1983’de Cumhuriyet gazetesindeki bir yazımın başlığı “En tehlikeli toplumsal hastalık: umursamazlık” idi. Kimi özelleştirme-lerin gereksiz hattâ sakıncalı olduğunu ilgili sendikalarla demokratik kitle örgütleri ellerinden gelen çabayla anlatmalarına karşın toplumda topluiğne başı kadar tepki olmaması düşündürücü. AB desteğiyle çalışan kimi kuruluşların duyuru, etkinlik ve yayınlarla yaptığı aldatmalar, çıkarcıların gerçekdışı anlatımları sürüyor.

Amasya Genelgesi’nin 86. yıldönümü özlenen çoşkuyla değerlendirilmedi. Bakalım Lozan Barış Antlaşması’nın 82. yıldönümü yaraşır olduğu biçimde kutlanacak mı? Millî Güvenlik Siyaset Belgesi’nin Avrupalıları ve İranlıları darıltmamak için düzeltmelere uğraması ve Millî Güvenlik Kurulu’nda görüşülmesinin ertelenmesi de anlamlıdır. ABD’nin ayrılan Ankara Büyükelçisi Edelman’ın “...ikna ettiğimiz üç ve dört yıldızlı generaller” dediği kimseler varsa niye susuyorlar?

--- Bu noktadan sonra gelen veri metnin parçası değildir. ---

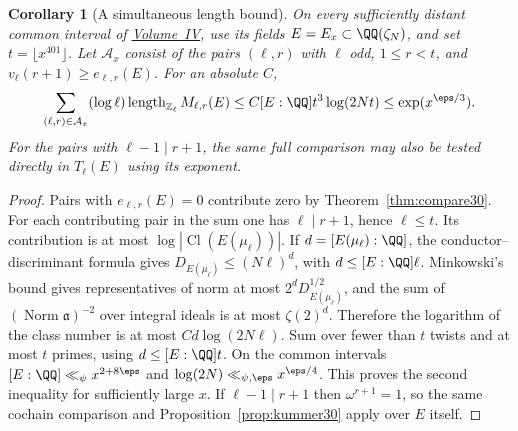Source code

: \documentclass[a4paper,11pt]{article}
\newtheorem{corollary}[proposition]{Corollary}
\theoremstyle{definition}
\theoremstyle{remark}
\newcommand{\ZZ}{\mathbb Z}\newcommand{\ord}{\operatorname{ord}}
\newcommand{\len}{\operatorname{length}}\newcommand{\Res}{\operatorname*{Res}}
\numberwithin{equation}{section}
\newcommand{\Cl}{\operatorname{Cl}}
\begin{document}
\begin{corollary}[A simultaneous length bound]\label{cor:family30}
On every sufficiently distant common interval of \hyperref[nav:volume-IV]{Volume~IV}, use its fields \(E=E_x\subset\QQ(\zeta_N)\), and set \(t=\lfloor x^{401}\rfloor\). Let \(\mathcal A_x\) consist of the pairs \((\ell,r)\) with \(\ell\) odd, \(1\le r<t\), and \(v_\ell(r+1)\ge e_{\ell,r}(E)\). For an absolute \(C\),
\begin{equation}
 \sum_{(\ell,r)\in\mathcal A_x}(\log\ell)\len_{\ZZ_\ell}M_{\ell,r}(E)
   \le C[E:\QQ]t^3\log(2Nt)\le \exp(x^{\eps/3}).              \label{eq:family30}
\end{equation}
For the pairs with \(\ell-1\mid r+1\), the same full comparison may also be tested directly in \(T_\ell(E)\) using its exponent.
\end{corollary}
\begin{proof}
Pairs with \(e_{\ell,r}(E)=0\) contribute zero by Theorem~\ref{thm:compare30}. For each contributing pair in the sum one has \(\ell\mid r+1\), hence \(\ell\le t\). Its contribution is at most \(\log|\Cl(E(\mu_\ell))|\). If \(d=[E(\mu_\ell):\QQ]\), the conductor--discriminant formula gives \(D_{E(\mu_\ell)}\le (N\ell)^d\), with \(d\le[E:\QQ]\ell\). Minkowski's bound gives representatives of norm at most \(2^dD_{E(\mu_\ell)}^{1/2}\), and the sum of \((\operatorname{Norm}\mathfrak a)^{-2}\) over integral ideals is at most \(\zeta(2)^d\). Therefore the logarithm of the class number is at most \(Cd\log(2N\ell)\). Sum over fewer than \(t\) twists and at most \(t\) primes, using \(d\le[E:\QQ]t\). On the common intervals \([E:\QQ]\ll_\psi x^{2+8\eps}\) and \(\log(2N)\ll_{\psi,\eps} x^{\eps/4}\). This proves the second inequality for sufficiently large \(x\). If \(\ell-1\mid r+1\) then \(\omega^{r+1}=1\), so the same cochain comparison and Proposition~\ref{prop:kummer30} apply over \(E\) itself.
\end{proof}
\end{document}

Yargı kararı beklemeden dinleme olanağı ilgili kuruluşlara tanınmakla kulaklar büyümekte ve uzamaktadır. Hâkimler ve Savcılar Yasası görüşmelerinde yandaşları yerleştirme yöntemi olan “mülâkat” adlı görüşmeyi Anayasa Mahkemesi’nin yıllar önce iptal ettiği unutularak yeniden yaşama geçirmek bağlı yargının oluşma sürecini hızlandıracaktır. Emeklilik yaşının büyütülmesi, emekli aylıklarının düşürülmesi, IMF’nin performans kriterlerini yerine getirme zorunluluğuyla buyruklarına eğilme, meslek liselerine uygulanan katsayının değiştirilmesiyle imam hatiplilere ayrıcalık, YÖK’e gözdağı, her yurttaşı derinden ilgilendirmesi gerekirken kimseden ses çıkmıyor. Anayasa’nın 2. maddesinden lâiklik çıkarılmadıkça hiçbir madde eklenmesi ya da değişikliğiyle yükseköğretimde sıkmabaş geçerli olamaz. Anayasa’ya aykırı kuralları Anayasa yargısından kaçırarak yürürlükte tutmak da geçersizliği perçinler. Kimi komutanların üstlerine güvenerek sıkmabaşlıları toplantı ve törenlere alması, Sayıştay Başkanıyla başka yargı ilgililerinin eşlerinin sıkmabaşlı olması kimseyi yüreklendirmemelidir. Halkımız sıkmabaş değil, yargıda, eğitim-öğretimde, sağlıkta, savunmada, kalkınmada her alanda adalet istiyor.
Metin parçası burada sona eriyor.